Martin Gauchery
Argent
Le Syndicat des Métallos a dénoncé l'impasse dans les négociations qu'il mène actuellement avec l'Association patronale des agences de sécurité. Les patrons ont quant à eux demandé l'intervention d'un conciliateur.
Selon le Syndicat, qui est affilié à la FTQ et qui représente 14 000 agents de sécurité au Québec (pour environ 31 000 titulaires de permis d'agent), les agences de sécurité ne proposent qu'une hausse des salaires de 5% sur 5 ans, ce qui représente un « appauvrissement important de leurs employés ». Le taux horaire de base d'un agent de sécurité est de 15,15 $.
Pour Stéphane Néron, il est nécessaire que la diversification des tâches confiées aux agents soit reconnue par les employeurs, et cela passe notamment par des primes : « Il y a une évolution dans le secteur de la sécurité privée au Québec. Il y a beaucoup de clients d'agence qui font faire du travail qui n'est pas du travail de sécurité, par exemple pelleter des entrées, changer des lumières. »
Le représentant évoque même un cas où l'on a demandé à des agents de « déplacer des corps dans une morgue d'un hôpital et même de les laver » !

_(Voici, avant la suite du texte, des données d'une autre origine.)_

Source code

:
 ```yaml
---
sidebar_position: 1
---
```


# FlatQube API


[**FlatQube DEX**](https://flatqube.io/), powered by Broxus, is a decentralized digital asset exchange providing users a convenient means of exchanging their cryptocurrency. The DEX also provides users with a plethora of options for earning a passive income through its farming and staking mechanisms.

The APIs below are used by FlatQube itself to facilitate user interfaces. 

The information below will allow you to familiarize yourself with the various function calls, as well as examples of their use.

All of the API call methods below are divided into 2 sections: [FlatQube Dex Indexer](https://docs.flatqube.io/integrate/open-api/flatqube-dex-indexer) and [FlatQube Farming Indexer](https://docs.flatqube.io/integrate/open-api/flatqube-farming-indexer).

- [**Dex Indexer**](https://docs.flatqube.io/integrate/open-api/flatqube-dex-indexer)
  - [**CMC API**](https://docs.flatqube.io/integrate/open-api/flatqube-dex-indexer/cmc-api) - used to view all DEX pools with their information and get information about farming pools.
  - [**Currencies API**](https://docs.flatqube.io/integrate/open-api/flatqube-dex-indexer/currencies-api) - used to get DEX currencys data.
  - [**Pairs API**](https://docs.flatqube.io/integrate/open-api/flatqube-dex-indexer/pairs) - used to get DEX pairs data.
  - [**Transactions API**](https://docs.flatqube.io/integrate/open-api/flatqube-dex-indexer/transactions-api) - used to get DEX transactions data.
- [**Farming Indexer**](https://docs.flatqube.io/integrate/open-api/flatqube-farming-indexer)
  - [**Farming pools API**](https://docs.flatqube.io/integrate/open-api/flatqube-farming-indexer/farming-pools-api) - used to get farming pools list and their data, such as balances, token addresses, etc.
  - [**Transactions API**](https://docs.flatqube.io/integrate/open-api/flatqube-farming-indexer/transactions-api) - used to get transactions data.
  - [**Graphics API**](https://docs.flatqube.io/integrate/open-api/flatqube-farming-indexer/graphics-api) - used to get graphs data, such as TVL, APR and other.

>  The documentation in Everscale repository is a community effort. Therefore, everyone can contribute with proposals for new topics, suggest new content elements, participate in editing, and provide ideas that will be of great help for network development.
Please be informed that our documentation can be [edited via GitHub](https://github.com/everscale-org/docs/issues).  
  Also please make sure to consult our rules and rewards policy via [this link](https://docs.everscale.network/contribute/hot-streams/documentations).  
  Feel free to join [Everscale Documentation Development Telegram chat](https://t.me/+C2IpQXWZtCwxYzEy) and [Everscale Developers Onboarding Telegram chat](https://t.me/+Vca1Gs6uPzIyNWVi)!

Face à ces accusations qui semblent compromettre les négociations, les patrons ont sollicité l'intervention d'un conciliateur. Au moment de rédiger cet article, l'Association patronale n'avait toujours pas retourné notre appel.
Le Syndicat des Métallos va quant à lui consulter ses membres au cours des prochaines semaines pour décider des actions à envisager. À la suite des négociations, les conditions de travail de tous les agents de sécurité sont fixées par un décret du gouvernement du Québec.
La sécurité privée en quête de crédibilité
Alors que l'industrie de la sécurité privée avait été fortement discréditée par l'affaire BCIA au printemps 2010, la Loi sur la sécurité privée, entrée en vigueur le 22 juillet 2010, tente de professionnaliser et de redonner de la crédibilité au milieu.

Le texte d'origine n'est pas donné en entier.